» **RECORD EXCERPTS**:
>>
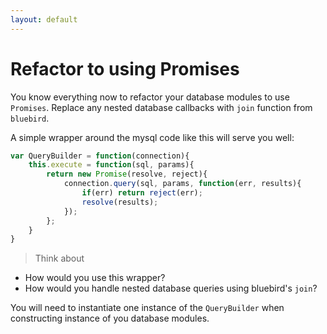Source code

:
 ```yaml
---
layout: default
---
```


# Refactor to using Promises

You know everything now to refactor your database modules to use `Promises`. Replace any nested database callbacks with `join` function from `bluebird`.

A simple wrapper around the mysql code like this will serve you well:

```javascript
var QueryBuilder = function(connection){
    this.execute = function(sql, params){
        return new Promise(resolve, reject){
            connection.query(sql, params, function(err, results){
                if(err) return reject(err);
                resolve(results);
            });
        };
    }
}
```

> Think about
* How would you use this wrapper?
* How would you handle nested database queries using bluebird's `join`?

You will need to instantiate one instance of the `QueryBuilder` when constructing instance of you database modules.

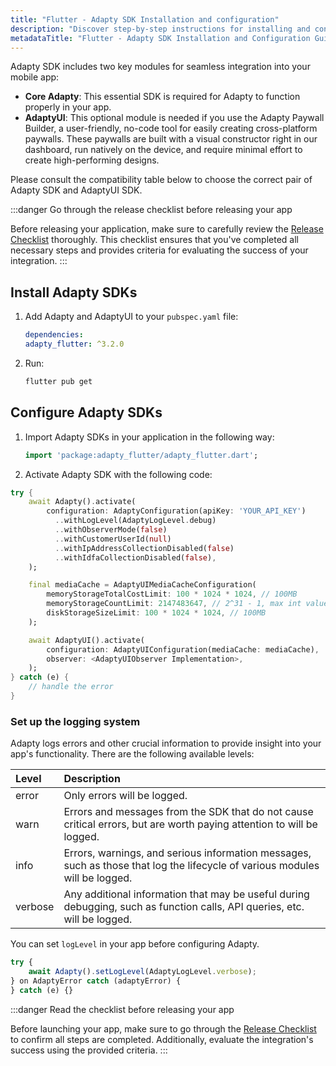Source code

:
 ```yaml
---
title: "Flutter - Adapty SDK Installation and configuration"
description: "Discover step-by-step instructions for installing and configuring Adapty SDK and AdaptyUI SDK on Flutter, enabling seamless integration of Adapty into your mobile app . Find the correct pair of SDKs with the compatibility table provided."
metadataTitle: "Flutter - Adapty SDK Installation and Configuration Guide"
---
```


Adapty SDK includes two key modules for seamless integration into your mobile app:

- **Core Adapty**: This essential SDK is required for Adapty to function properly in your app.
- **AdaptyUI**: This optional module is needed if you use the Adapty Paywall Builder, a user-friendly, no-code tool for easily creating cross-platform paywalls. These paywalls are built with a visual constructor right in our dashboard, run natively on the device, and require minimal effort to create high-performing designs.

Please consult the compatibility table below to choose the correct pair of Adapty SDK and AdaptyUI SDK.

:::danger
Go through the release checklist before releasing your app

Before releasing your application, make sure to carefully review the [Release Checklist](release-checklist) thoroughly. This checklist ensures that you've completed all necessary steps and provides criteria for evaluating the success of your integration.
:::

## Install Adapty SDKs

1. Add Adapty and AdaptyUI to your `pubspec.yaml` file:

   ```yaml title="pubspec.yaml"
   dependencies:
   adapty_flutter: ^3.2.0
   ```

2. Run:

   ```bash title="Bash"
   flutter pub get
   ```

## Configure Adapty SDKs

1. Import Adapty SDKs in your application in the following way:

   ```dart title="Dart"
   import 'package:adapty_flutter/adapty_flutter.dart';
   ```

2. Activate Adapty SDK with the following code:

```dart title="Dart"
try {
    await Adapty().activate(
        configuration: AdaptyConfiguration(apiKey: 'YOUR_API_KEY')
          ..withLogLevel(AdaptyLogLevel.debug)
          ..withObserverMode(false)
          ..withCustomerUserId(null)
          ..withIpAddressCollectionDisabled(false)
          ..withIdfaCollectionDisabled(false),
    );

    final mediaCache = AdaptyUIMediaCacheConfiguration(
        memoryStorageTotalCostLimit: 100 * 1024 * 1024, // 100MB
        memoryStorageCountLimit: 2147483647, // 2^31 - 1, max int value in Dart
        diskStorageSizeLimit: 100 * 1024 * 1024, // 100MB
    );

    await AdaptyUI().activate(
        configuration: AdaptyUIConfiguration(mediaCache: mediaCache),
        observer: <AdaptyUIObserver Implementation>,
    );
} catch (e) {
    // handle the error
}
```

### Set up the logging system

Adapty logs errors and other crucial information to provide insight into your app's functionality. There are the following available levels:

| Level   | Description                                                                                                                 |
| :------ | :-------------------------------------------------------------------------------------------------------------------------- |
| error   | Only errors will be logged.                                                                                                 |
| warn    | Errors and messages from the SDK that do not cause critical errors, but are worth paying attention to will be logged.       |
| info    | Errors, warnings, and serious information messages, such as those that log the lifecycle of various modules will be logged. |
| verbose | Any additional information that may be useful during debugging, such as function calls, API queries, etc. will be logged.   |

You can set `logLevel` in your app before configuring Adapty.

```javascript title="Flutter"
try {
	await Adapty().setLogLevel(AdaptyLogLevel.verbose);
} on AdaptyError catch (adaptyError) {
} catch (e) {}
```

:::danger
Read the checklist before releasing your app

Before launching your app, make sure to go through the [Release Checklist](release-checklist) to confirm all steps are completed. Additionally, evaluate the integration's success using the provided criteria.
:::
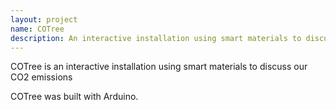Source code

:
 ```yaml
---
layout: project
name: COTree
description: An interactive installation using smart materials to discuss our CO2 emissions
---
```


COTree is an interactive installation using smart materials to discuss our CO2 emissions

COTree was built with Arduino.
<<
» **WHAT IS BEING ASKED**:
Looking at the data above, count each line that holds the word "mediaCache" and report the count alone.

» **SOLUTION FOR THIS EXERCISE**:
2